APOLLO BEACH, Fla. - It’s been nearly a week since a rip current took the lives of Kristoff Murray, Janosh Purackal, and his 3-year old son Daniel.
The 27-year-old Murray, deemed a hero by witnesses and law enforcement, jumped in to try to save the father and son Friday night off the coast of Apollo Beach.
"Well first of all, it was just such a shock. Our condolences go out to the families. It was an absolute tragedy," said Forest Turbiville, who runs the county’s Department of Conservation and Environmental Lands Management.
Hillsborough County plans to do everything they can to prevent horrific drownings like these from happening again.
The Apollo Beach Nature Preserve remained closed Wednesday, as county officials worked to get signage installed that will serve as stronger warnings not to swim in the waters.

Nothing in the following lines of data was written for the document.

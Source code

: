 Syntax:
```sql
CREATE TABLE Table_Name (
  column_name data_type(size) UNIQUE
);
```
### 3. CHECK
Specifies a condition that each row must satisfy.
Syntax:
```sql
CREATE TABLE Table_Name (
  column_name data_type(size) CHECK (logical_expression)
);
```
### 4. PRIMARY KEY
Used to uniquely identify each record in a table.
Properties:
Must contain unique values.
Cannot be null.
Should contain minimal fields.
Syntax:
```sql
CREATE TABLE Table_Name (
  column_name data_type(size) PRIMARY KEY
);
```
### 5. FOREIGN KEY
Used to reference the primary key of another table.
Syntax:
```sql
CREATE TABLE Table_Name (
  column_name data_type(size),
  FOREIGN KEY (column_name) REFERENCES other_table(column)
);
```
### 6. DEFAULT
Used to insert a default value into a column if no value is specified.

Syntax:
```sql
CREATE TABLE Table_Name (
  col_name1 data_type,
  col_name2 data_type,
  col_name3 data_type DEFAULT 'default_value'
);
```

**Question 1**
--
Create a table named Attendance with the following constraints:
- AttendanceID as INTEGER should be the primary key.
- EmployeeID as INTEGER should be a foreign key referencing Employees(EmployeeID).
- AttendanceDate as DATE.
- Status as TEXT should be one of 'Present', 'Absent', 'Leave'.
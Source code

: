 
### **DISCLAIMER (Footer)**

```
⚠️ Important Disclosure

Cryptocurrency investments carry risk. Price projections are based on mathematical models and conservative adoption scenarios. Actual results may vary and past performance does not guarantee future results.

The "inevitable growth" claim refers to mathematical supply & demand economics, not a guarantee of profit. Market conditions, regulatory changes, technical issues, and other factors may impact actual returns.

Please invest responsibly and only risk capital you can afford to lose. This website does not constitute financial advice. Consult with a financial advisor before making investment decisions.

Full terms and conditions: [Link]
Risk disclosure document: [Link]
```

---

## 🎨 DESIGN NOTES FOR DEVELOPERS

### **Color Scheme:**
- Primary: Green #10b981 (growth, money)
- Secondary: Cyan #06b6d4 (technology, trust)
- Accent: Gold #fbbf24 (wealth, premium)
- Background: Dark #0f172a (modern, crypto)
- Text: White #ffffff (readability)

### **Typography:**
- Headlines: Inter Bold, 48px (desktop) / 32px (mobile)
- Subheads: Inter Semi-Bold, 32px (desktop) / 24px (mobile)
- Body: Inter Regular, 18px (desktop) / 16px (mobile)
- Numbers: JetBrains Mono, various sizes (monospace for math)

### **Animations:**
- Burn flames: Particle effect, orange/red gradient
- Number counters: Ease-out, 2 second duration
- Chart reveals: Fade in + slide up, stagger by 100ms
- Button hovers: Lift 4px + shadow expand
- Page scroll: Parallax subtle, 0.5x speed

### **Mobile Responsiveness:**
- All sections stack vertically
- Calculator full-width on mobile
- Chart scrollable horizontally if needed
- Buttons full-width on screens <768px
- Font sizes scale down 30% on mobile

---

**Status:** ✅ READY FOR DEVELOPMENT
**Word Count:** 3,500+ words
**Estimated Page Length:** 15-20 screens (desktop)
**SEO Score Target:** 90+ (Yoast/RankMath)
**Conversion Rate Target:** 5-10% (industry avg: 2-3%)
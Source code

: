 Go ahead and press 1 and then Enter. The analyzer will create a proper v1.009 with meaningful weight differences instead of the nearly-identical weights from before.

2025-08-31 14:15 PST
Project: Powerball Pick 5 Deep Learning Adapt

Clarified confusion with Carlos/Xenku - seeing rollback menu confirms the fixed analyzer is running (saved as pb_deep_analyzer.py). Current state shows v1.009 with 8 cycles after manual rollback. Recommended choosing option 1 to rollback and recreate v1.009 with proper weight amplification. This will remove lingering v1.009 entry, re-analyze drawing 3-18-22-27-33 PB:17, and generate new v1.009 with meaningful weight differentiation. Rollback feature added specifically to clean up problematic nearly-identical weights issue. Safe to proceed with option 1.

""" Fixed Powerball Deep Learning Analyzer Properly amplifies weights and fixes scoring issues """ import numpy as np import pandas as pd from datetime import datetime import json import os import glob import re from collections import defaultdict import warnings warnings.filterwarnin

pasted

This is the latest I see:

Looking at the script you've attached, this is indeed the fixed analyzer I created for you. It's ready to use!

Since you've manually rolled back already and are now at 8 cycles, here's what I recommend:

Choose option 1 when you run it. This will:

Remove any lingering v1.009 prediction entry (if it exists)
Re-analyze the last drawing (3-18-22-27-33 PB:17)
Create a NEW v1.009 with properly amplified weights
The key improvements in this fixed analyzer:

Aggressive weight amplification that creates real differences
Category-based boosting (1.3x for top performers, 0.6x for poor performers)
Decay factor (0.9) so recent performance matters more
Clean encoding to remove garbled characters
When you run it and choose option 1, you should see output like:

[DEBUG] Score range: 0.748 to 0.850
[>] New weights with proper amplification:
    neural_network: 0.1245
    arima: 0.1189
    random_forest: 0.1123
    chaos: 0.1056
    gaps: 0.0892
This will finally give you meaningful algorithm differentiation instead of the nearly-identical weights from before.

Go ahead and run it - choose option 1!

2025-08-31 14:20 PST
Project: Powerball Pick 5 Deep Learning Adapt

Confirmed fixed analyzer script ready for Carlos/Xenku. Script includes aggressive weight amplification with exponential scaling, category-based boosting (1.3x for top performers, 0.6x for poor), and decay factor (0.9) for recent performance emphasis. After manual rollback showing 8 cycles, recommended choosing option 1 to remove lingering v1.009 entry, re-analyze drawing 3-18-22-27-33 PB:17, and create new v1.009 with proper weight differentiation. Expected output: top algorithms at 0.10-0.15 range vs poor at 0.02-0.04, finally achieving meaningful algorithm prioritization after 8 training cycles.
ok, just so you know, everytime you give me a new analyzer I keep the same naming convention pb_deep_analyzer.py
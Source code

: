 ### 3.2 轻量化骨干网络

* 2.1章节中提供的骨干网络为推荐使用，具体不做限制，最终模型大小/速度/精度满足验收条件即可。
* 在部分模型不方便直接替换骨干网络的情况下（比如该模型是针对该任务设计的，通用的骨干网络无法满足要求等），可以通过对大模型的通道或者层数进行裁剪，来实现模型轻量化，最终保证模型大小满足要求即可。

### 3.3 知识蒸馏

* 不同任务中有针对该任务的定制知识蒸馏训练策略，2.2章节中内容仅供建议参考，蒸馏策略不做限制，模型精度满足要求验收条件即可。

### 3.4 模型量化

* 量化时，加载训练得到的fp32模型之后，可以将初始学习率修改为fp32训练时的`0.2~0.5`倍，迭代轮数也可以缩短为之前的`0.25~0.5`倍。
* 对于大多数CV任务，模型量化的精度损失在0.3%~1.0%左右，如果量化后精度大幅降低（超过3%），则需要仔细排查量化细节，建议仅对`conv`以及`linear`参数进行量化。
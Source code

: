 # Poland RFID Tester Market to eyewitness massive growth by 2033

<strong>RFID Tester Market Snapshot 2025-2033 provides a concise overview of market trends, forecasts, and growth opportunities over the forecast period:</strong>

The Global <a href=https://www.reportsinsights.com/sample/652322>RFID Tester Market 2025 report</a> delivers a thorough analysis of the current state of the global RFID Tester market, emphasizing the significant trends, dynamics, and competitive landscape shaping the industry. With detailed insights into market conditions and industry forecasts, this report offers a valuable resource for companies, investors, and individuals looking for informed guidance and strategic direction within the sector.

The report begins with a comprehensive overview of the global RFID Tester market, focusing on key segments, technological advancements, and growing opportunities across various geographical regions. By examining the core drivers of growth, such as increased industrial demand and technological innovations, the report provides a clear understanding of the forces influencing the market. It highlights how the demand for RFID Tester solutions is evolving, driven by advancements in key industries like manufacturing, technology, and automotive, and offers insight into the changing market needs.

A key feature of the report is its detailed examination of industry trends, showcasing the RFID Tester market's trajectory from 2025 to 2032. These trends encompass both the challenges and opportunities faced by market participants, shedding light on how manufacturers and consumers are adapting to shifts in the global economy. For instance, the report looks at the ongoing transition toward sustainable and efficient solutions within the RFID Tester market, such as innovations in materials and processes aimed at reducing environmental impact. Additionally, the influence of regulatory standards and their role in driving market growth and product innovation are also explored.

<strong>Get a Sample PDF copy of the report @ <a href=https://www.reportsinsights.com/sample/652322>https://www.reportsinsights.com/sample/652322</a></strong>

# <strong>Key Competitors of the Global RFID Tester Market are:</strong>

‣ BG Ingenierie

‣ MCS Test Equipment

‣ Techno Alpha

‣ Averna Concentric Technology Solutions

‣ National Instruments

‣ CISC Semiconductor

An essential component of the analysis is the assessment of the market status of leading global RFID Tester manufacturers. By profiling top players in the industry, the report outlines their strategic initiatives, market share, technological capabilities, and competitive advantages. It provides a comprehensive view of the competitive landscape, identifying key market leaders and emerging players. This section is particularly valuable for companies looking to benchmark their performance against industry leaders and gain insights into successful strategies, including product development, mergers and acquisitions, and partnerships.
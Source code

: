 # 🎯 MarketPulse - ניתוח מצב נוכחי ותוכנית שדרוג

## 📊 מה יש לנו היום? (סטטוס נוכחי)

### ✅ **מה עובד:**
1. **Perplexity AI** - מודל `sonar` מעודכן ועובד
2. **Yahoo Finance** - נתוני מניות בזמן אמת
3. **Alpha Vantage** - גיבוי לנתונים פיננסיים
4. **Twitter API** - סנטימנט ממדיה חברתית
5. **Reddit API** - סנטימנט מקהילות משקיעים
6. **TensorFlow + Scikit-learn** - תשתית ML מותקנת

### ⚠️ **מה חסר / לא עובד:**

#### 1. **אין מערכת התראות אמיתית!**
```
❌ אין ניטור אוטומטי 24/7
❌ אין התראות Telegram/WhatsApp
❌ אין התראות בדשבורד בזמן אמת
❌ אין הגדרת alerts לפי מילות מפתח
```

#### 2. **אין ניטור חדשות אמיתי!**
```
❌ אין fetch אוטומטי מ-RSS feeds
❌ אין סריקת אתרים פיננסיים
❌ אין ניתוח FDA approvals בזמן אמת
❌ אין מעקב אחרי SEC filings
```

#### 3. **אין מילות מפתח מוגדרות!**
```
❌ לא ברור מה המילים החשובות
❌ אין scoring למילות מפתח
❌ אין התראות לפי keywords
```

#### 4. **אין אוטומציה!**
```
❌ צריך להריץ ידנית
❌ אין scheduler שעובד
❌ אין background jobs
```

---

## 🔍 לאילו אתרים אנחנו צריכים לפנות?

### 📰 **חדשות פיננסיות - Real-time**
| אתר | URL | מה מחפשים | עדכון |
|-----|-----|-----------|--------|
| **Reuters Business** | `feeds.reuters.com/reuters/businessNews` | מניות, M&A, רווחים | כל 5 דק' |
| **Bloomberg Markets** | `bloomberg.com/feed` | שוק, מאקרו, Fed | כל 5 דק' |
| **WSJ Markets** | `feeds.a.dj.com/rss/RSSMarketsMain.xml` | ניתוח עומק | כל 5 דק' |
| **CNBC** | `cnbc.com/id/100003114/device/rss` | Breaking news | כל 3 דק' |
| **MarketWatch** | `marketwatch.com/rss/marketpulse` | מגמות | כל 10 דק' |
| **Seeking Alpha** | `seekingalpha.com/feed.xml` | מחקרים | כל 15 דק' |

"Whether it’s strong currents, a steep drop-off at the northern end of the preserve, the potential for interaction with boats," Turbiville continued.
These are all of the reasons why swimming has been prohibited at the preserve. The signage was there, but it didn’t specify why.
That’s all going to change this week.
"All of those different things are going to be outlined on the signage – the signs are being constructed today, and they should be installed tomorrow or Friday," he said.
The signs will also warn of the dangers of rip currents.
The county hopes to have this completed so they can re-open the preserve by Saturday.
In addition to the new signage, the county will have staff on site from open to close at the preserve, to remind beachgoers of the no-swimming rule, and answer any questions they may have.